● **What to produce**:
A faithful copy of the listing below is needed, one that contains no pictures.
· · · · · · ·
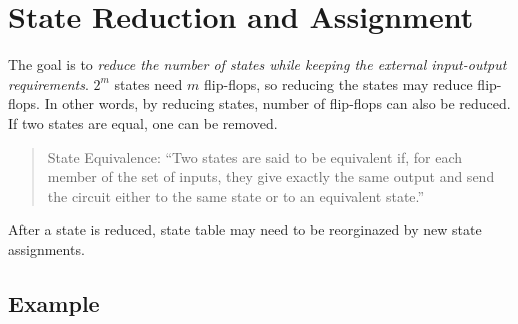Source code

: \section{State Reduction and Assignment}
\label{sec:state-reduction-and-assignment}

The goal is to \textit{reduce the number of states while keeping the external input-output requirements}. $2^m$ states need $m$ flip-flops, so reducing the states may reduce flip-flops. In other words, by reducing states, number of flip-flops can also be reduced. If two states are equal, one can be removed.
\begin{quote}
  State Equivalence: ``Two states are said to be equivalent if, for each member of the set of inputs, they give exactly the same output and send the circuit either to the same state or to an equivalent state.''
\end{quote}
\noindent After a state is reduced, state table may need to be reorginazed by new state assignments.

\subsection*{Example}

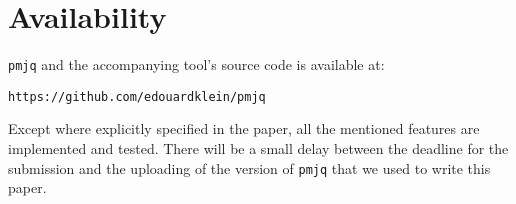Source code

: \documentclass[letterpaper,twocolumn,10pt]{article}
\begin{document}
\section{Availability}
\label{sec:code}
{\tt pmjq} and the accompanying tool's source code is available at:

\begin{center}
{\tt https://github.com/edouardklein/pmjq }\\
\end{center}

Except where explicitly specified in the paper, all the mentioned features are implemented and tested. There will be a small delay between the deadline for the submission and the uploading of the version of {\tt pmjq} that we used to write this paper.

{\footnotesize 
}


\theendnotes
\end{document}
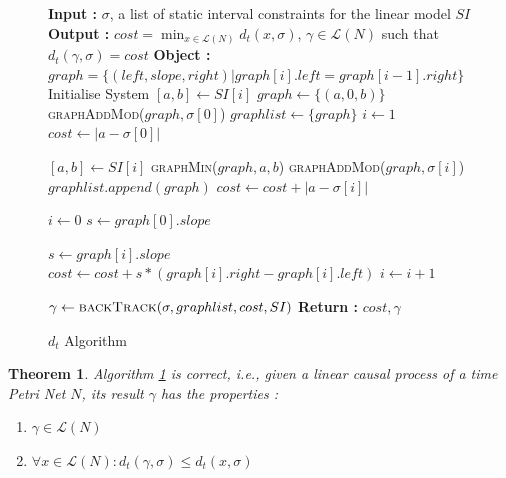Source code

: \documentclass[conference]{IEEEtran}
\makeatletter
\newcommand{\removelatexerror}{\let\@latex@error\@gobble}
\newtheorem{theorem}{Theorem}
\makeatother
\begin{document}
	\begin{figure}[!t]
		\removelatexerror
		\begin{algorithm}[H]
			\caption{$d_t$ Algorithm}
			\label{StampAlgo}
			\begin{algorithmic}
				\State \textbf{Input : }  $\sigma$, a list of static interval constraints for the linear model $SI$
				\State \textbf{Output : }  $cost = \min_{x \in \mathcal{L}(N)}{d_t(x, \sigma)}$, $\gamma \in \mathcal{L}(N)$ such that $d_t(\gamma, \sigma) = cost$
				\State \textbf{Object :} $graph = \{(left, slope, right) | graph[i].left = graph[i-1].right\}$
				\State Initialise System 
				\State $[a, b] \gets SI[i]$
				\State $graph \gets \{(a, 0, b)\}$
				\State \textsc{graphAddMod}($graph, \sigma[0]$)
				\State $graphlist \gets \{graph\}$
				\State $i \gets 1$
				\State $cost \gets |a - \sigma[0]|$
				
				\State $[a, b] \gets SI[i]$
				\State \textsc{graphMin}($graph, a, b$)
				\State \textsc{graphAddMod}($graph, \sigma[i]$)
				\State $graphlist.append(graph)$
				\State $cost \gets cost + |a - \sigma[i]|$
				\EndWhile
				
				\State $i \gets 0$ 
				\State $s \gets graph[0].slope$
				
				\State $s \gets graph[i].slope$ 
				\State $cost \gets cost + s * (graph[i].right - graph[i].left)$
				\State $i \gets i + 1$
				\EndWhile
				
				\State $\gamma \gets \textsc{backTrack}(\sigma, graphlist, cost, SI)$
				\State \textbf{Return : } $cost, \gamma$
				\EndProcedure
			\end{algorithmic}
		\end{algorithm}
	\end{figure}
	
	\begin{theorem}\label{StampAlgoCorr} Algorithm \ref{StampAlgo} is correct, i.e., given a linear causal process of a time Petri Net $N$, its result $\gamma$ has the properties :	
		\begin{enumerate}	\item $\gamma \in \mathcal{L}(N)$
			\item $\forall x \in \mathcal{L}(N)  : d_t(\gamma, \sigma)  \leq  {d_t(x, \sigma)}$
		\end{enumerate}
	\end{theorem}
	
\end{document}
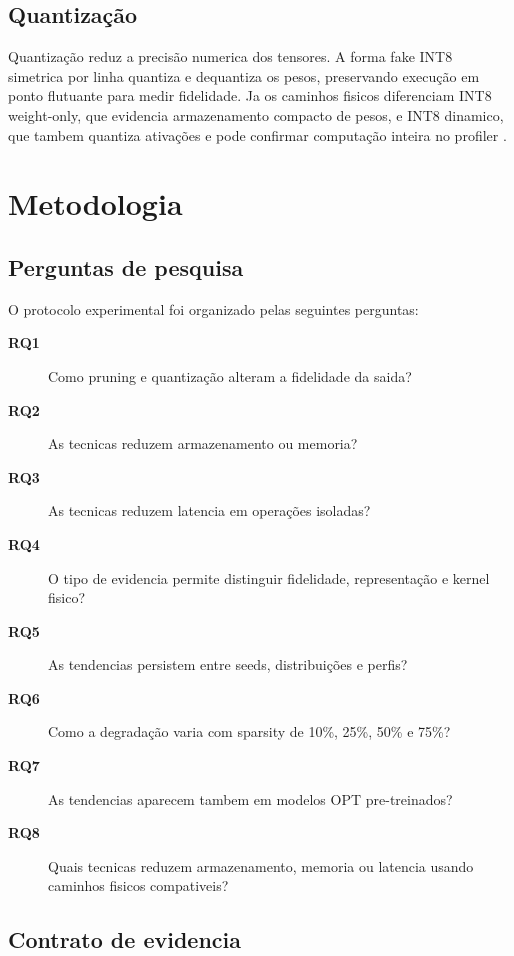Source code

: \documentclass[12pt, a4paper]{article}
\newcommand{\RQ}[1]{\textbf{RQ#1}}
\begin{document}
\subsection{Quantiza\c{c}\~ao}

Quantiza\c{c}\~ao reduz a precis\~ao numerica dos tensores. A forma fake INT8
simetrica por linha quantiza e dequantiza os pesos, preservando execu\c{c}\~ao
em ponto flutuante para medir fidelidade. Ja os caminhos fisicos diferenciam
INT8 weight-only, que evidencia armazenamento compacto de pesos, e INT8
dinamico, que tambem quantiza ativa\c{c}\~oes e pode confirmar computa\c{c}\~ao
inteira no profiler \cite{jacob2018quantization,torchao2026}.

\section{Metodologia}

\subsection{Perguntas de pesquisa}

O protocolo experimental foi organizado pelas seguintes perguntas:

\begin{description}
  \item[\RQ{1}] Como pruning e quantiza\c{c}\~ao alteram a fidelidade da saida?
  \item[\RQ{2}] As tecnicas reduzem armazenamento ou memoria?
  \item[\RQ{3}] As tecnicas reduzem latencia em opera\c{c}\~oes isoladas?
  \item[\RQ{4}] O tipo de evidencia permite distinguir fidelidade, representa\c{c}\~ao e kernel fisico?
  \item[\RQ{5}] As tendencias persistem entre seeds, distribui\c{c}\~oes e perfis?
  \item[\RQ{6}] Como a degrada\c{c}\~ao varia com sparsity de 10\%, 25\%, 50\% e 75\%?
  \item[\RQ{7}] As tendencias aparecem tambem em modelos OPT pre-treinados?
  \item[\RQ{8}] Quais tecnicas reduzem armazenamento, memoria ou latencia usando caminhos fisicos compativeis?
\end{description}

\subsection{Contrato de evidencia}
\end{document}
· · · · · · ·
● **Answer area**:
Source code

: \section{State Reduction and Assignment}
\label{sec:state-reduction-and-assignment}

The goal is to \textit{reduce the number of states while keeping the external input-output requirements}. $2^m$ states need $m$ flip-flops, so reducing the states may reduce flip-flops. In other words, by reducing states, number of flip-flops can also be reduced. If two states are equal, one can be removed.
\begin{quote}
  State Equivalence: ``Two states are said to be equivalent if, for each member of the set of inputs, they give exactly the same output and send the circuit either to the same state or to an equivalent state.''
\end{quote}
\noindent After a state is reduced, state table may need to be reorginazed by new state assignments.

\subsection*{Example}

Source code

: \documentclass[letterpaper,twocolumn,10pt]{article}
\begin{document}
\section{Availability}
\label{sec:code}
{\tt pmjq} and the accompanying tool's source code is available at:

\begin{center}
{\tt https://github.com/edouardklein/pmjq }\\
\end{center}

Except where explicitly specified in the paper, all the mentioned features are implemented and tested. There will be a small delay between the deadline for the submission and the uploading of the version of {\tt pmjq} that we used to write this paper.

{\footnotesize 
}


\theendnotes
\end{document}
Source code

: \documentclass[conference]{IEEEtran}
\makeatletter
\newcommand{\removelatexerror}{\let\@latex@error\@gobble}
\newtheorem{theorem}{Theorem}
\makeatother
\begin{document}
	\begin{figure}[!t]
		\removelatexerror
		\begin{algorithm}[H]
			\caption{$d_t$ Algorithm}
			\label{StampAlgo}
			\begin{algorithmic}
				\State \textbf{Input : }  $\sigma$, a list of static interval constraints for the linear model $SI$
				\State \textbf{Output : }  $cost = \min_{x \in \mathcal{L}(N)}{d_t(x, \sigma)}$, $\gamma \in \mathcal{L}(N)$ such that $d_t(\gamma, \sigma) = cost$
				\State \textbf{Object :} $graph = \{(left, slope, right) | graph[i].left = graph[i-1].right\}$
				\State Initialise System 
				\State $[a, b] \gets SI[i]$
				\State $graph \gets \{(a, 0, b)\}$
				\State \textsc{graphAddMod}($graph, \sigma[0]$)
				\State $graphlist \gets \{graph\}$
				\State $i \gets 1$
				\State $cost \gets |a - \sigma[0]|$
				
				\State $[a, b] \gets SI[i]$
				\State \textsc{graphMin}($graph, a, b$)
				\State \textsc{graphAddMod}($graph, \sigma[i]$)
				\State $graphlist.append(graph)$
				\State $cost \gets cost + |a - \sigma[i]|$
				\EndWhile
				
				\State $i \gets 0$ 
				\State $s \gets graph[0].slope$
				
				\State $s \gets graph[i].slope$ 
				\State $cost \gets cost + s * (graph[i].right - graph[i].left)$
				\State $i \gets i + 1$
				\EndWhile
				
				\State $\gamma \gets \textsc{backTrack}(\sigma, graphlist, cost, SI)$
				\State \textbf{Return : } $cost, \gamma$
				\EndProcedure
			\end{algorithmic}
		\end{algorithm}
	\end{figure}
	
	\begin{theorem}\label{StampAlgoCorr} Algorithm \ref{StampAlgo} is correct, i.e., given a linear causal process of a time Petri Net $N$, its result $\gamma$ has the properties :	
		\begin{enumerate}	\item $\gamma \in \mathcal{L}(N)$
			\item $\forall x \in \mathcal{L}(N)  : d_t(\gamma, \sigma)  \leq  {d_t(x, \sigma)}$
		\end{enumerate}
	\end{theorem}
	
\end{document}
Source code

: \documentclass[12pt, a4paper]{article}
\newcommand{\RQ}[1]{\textbf{RQ#1}}
\begin{document}
\subsection{Quantiza\c{c}\~ao}

Quantiza\c{c}\~ao reduz a precis\~ao numerica dos tensores. A forma fake INT8
simetrica por linha quantiza e dequantiza os pesos, preservando execu\c{c}\~ao
em ponto flutuante para medir fidelidade. Ja os caminhos fisicos diferenciam
INT8 weight-only, que evidencia armazenamento compacto de pesos, e INT8
dinamico, que tambem quantiza ativa\c{c}\~oes e pode confirmar computa\c{c}\~ao
inteira no profiler \cite{jacob2018quantization,torchao2026}.

\section{Metodologia}

\subsection{Perguntas de pesquisa}

O protocolo experimental foi organizado pelas seguintes perguntas:

\begin{description}
  \item[\RQ{1}] Como pruning e quantiza\c{c}\~ao alteram a fidelidade da saida?
  \item[\RQ{2}] As tecnicas reduzem armazenamento ou memoria?
  \item[\RQ{3}] As tecnicas reduzem latencia em opera\c{c}\~oes isoladas?
  \item[\RQ{4}] O tipo de evidencia permite distinguir fidelidade, representa\c{c}\~ao e kernel fisico?
  \item[\RQ{5}] As tendencias persistem entre seeds, distribui\c{c}\~oes e perfis?
  \item[\RQ{6}] Como a degrada\c{c}\~ao varia com sparsity de 10\%, 25\%, 50\% e 75\%?
  \item[\RQ{7}] As tendencias aparecem tambem em modelos OPT pre-treinados?
  \item[\RQ{8}] Quais tecnicas reduzem armazenamento, memoria ou latencia usando caminhos fisicos compativeis?
\end{description}

\subsection{Contrato de evidencia}
\end{document}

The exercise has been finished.